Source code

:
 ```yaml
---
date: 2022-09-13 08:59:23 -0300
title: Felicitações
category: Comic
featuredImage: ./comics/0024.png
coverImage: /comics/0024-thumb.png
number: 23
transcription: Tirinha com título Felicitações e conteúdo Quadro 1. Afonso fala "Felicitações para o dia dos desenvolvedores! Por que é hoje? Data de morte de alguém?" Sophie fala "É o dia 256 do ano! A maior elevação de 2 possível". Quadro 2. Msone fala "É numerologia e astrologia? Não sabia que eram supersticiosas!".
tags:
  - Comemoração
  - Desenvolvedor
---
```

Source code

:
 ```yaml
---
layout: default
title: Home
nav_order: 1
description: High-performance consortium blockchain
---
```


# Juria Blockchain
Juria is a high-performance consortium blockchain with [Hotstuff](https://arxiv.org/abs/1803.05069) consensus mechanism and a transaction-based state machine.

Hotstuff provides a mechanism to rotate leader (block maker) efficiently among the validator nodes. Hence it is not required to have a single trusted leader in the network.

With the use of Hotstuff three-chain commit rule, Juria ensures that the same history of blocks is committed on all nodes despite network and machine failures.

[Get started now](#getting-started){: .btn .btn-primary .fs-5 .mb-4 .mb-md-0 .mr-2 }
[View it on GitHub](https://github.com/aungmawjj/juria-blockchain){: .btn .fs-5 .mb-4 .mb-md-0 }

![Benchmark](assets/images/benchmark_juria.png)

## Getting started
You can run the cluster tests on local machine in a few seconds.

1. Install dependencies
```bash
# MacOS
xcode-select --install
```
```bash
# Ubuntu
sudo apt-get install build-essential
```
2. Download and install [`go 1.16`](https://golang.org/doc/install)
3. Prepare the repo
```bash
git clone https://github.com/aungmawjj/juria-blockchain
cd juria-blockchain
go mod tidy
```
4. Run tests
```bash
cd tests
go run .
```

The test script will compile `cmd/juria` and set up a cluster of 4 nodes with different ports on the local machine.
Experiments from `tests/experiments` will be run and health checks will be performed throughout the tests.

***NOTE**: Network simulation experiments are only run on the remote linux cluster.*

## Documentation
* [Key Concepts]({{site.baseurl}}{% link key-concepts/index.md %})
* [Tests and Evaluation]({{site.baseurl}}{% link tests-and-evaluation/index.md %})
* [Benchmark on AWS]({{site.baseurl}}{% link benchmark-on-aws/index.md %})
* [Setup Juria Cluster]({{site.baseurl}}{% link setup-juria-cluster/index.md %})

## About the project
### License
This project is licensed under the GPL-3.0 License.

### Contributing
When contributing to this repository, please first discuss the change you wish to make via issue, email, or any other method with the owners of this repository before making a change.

● ● ●

Aim of the task —
Wherever the string "baseurl" occurs in the listing, return the line it sits on.

Response —
* [Key Concepts]({{site.baseurl}}{% link key-concepts/index.md %})
* [Tests and Evaluation]({{site.baseurl}}{% link tests-and-evaluation/index.md %})
* [Benchmark on AWS]({{site.baseurl}}{% link benchmark-on-aws/index.md %})
* [Setup Juria Cluster]({{site.baseurl}}{% link setup-juria-cluster/index.md %})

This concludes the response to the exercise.